Un siècle sépare l'ouvrage de notre escapade sur l'une des îles d'Aran mais on a aucun mal à se représenter la rudesse de la vie d'antan.
Pas un arbre dans le paysage, juste des champs verts délimités par des murets en pierres.
En ce temps-là le vapeur mettait 3 à 4 heures pour relier Galway à Aranmor puis ensuite il fallait prendre un coracle, véritable panier flottant, pour se rendre sur les autres îles. Le voyage était incertain voire mortel.
La vie est âpre à l'époque, les principales occupations sont la pêche, la collecte de varech pour faire de la soude et en temps de pluie on alterne avec le travail sur les champs de pommes de terre. Les fées sont légions, il faut prendre garde aux mauvaises rencontres. Pour autant l'auteur arpente les îles même de nuit.
Danes ces lieux tout est prodige, les tempêtes, les apparitions lointaines de navires que l'on course en vain sur des coracles, les pierres qui se déplacent la nuit, les chiens qui gémissent annonçant des drames.
Pas de division du travail, tout le monde sait brûler du varech, confectionner des pampooties (leurs chausses) tailler un cercueil...
C'est une vie de souffrances et de joies fugaces qui exacerbent les sentiments. On se lamente à grands cris lors des enterrements et on plaisante des menues drames des voisins et enfants.
La mort est familière.
Pour autant tout le monde fait bloc lors de la venue des gendarmes pour les expulsions.
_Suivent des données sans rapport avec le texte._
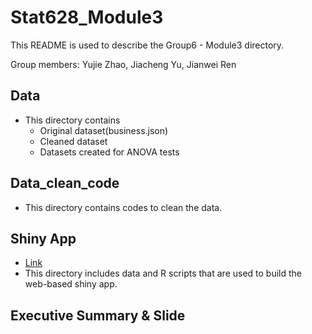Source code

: # Stat628_Module3

This README is used to describe the Group6 - Module3 directory.

Group members: Yujie Zhao, Jiacheng Yu, Jianwei Ren

## Data
- This directory contains 
  - Original dataset(business.json)
  - Cleaned dataset
  - Datasets created for ANOVA tests

## Data_clean_code
- This directory contains codes to clean the data.

## Shiny App
- [Link](https://amandadata2022.shinyapps.io/Group6/)
- This directory includes data and R scripts that are used to build the web-based shiny app.

## Executive Summary & Slide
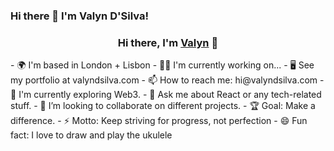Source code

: ### Hi there 👋 I'm Valyn D'Silva! 
<h3 align="center">
Hi there, I'm <a href="https://www.valyndsilva.com/" target="_blank" rel="noreferrer">Valyn</a> 👋
</h3>
- 🌍 I'm based in London + Lisbon
- 👩‍💻 I'm currently working on...
- 🖥️  See my portfolio at valyndsilva.com
- 📫 How to reach me: hi@valyndsilva.com
- 🌱 I'm currently exploring Web3.
- 💬  Ask me about React or any tech-related stuff.
- 🤝 I’m looking to collaborate on different projects.
- 🏆 Goal: Make a difference.
- ⚡ Motto: Keep striving for progress, not perfection
- 😄 Fun fact: I love to draw and play the ukulele

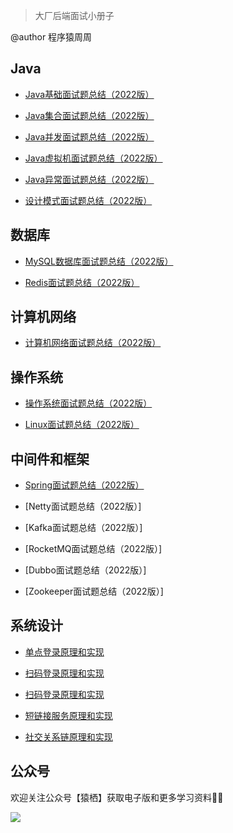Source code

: > 大厂后端面试小册子

@author 程序猿周周

## Java

- [Java基础面试题总结（2022版）](https://blog.csdn.net/adminpd/article/details/123080189)

- [Java集合面试题总结（2022版）](https://blog.csdn.net/adminpd/article/details/123171501)

- [Java并发面试题总结（2022版）](https://blog.csdn.net/adminpd/article/details/123266624)

- [Java虚拟机面试题总结（2022版）](https://blog.csdn.net/adminpd/article/details/123412605)

- [Java异常面试题总结（2022版）](https://blog.csdn.net/adminpd/article/details/123462676)

- [设计模式面试题总结（2022版）](https://blog.csdn.net/adminpd/article/details/123490442)

## 数据库 

- [MySQL数据库面试题总结（2022版）](https://blog.csdn.net/adminpd/article/details/122910606)

- [Redis面试题总结（2022版）](https://blog.csdn.net/adminpd/article/details/122934938)

## 计算机网络

- [计算机网络面试题总结（2022版）](https://blog.csdn.net/adminpd/article/details/122973684)

## 操作系统

- [操作系统面试题总结（2022版）](https://blog.csdn.net/adminpd/article/details/122994599)

- [Linux面试题总结（2022版）](https://blog.csdn.net/adminpd/article/details/122994862)

## 中间件和框架

- [Spring面试题总结（2022版）](https://blog.csdn.net/adminpd/article/details/123016872)

- [Netty面试题总结（2022版）]
- [Kafka面试题总结（2022版）]
- [RocketMQ面试题总结（2022版）]
- [Dubbo面试题总结（2022版）]
- [Zookeeper面试题总结（2022版）]

## 系统设计

- [单点登录原理和实现](https://blog.csdn.net/adminpd/article/details/121321029)

- [扫码登录原理和实现](https://blog.csdn.net/adminpd/article/details/121345027)

- [扫码登录原理和实现](https://blog.csdn.net/adminpd/article/details/121345027)

- [短链接服务原理和实现](https://blog.csdn.net/adminpd/article/details/121890795)

- [社交关系链原理和实现](https://blog.csdn.net/adminpd/article/details/122015182)

## 公众号
欢迎关注公众号【猿栖】获取电子版和更多学习资料👏🏻

![](https://cdn.jsdelivr.net/gh/zas023/CSNotes/assest/gongzhonghao.png)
L'auteur passa de nombreuses semaines, à différentes périodes, malgré la desolation des terres et l'incertitude de chaque voyage lui faisant côtoyer la mort. On frissonne en le lisant, détrempés par les embruns, on écoute avec suspicion les récits de fées et l'on frémit à chaque traversée. Cette lecture est un plaisir coupable au chaud dans le ferry du retour...
"Le coracle noir qui peinait lentement à travers ce monde gris et le doux sifflement de la pluie me valurent l'un de ces instants où nous saisissons, avec une immense détresse, quel court moment nous est laissé pour ressentir toute la merveille et toute la beauté du monde".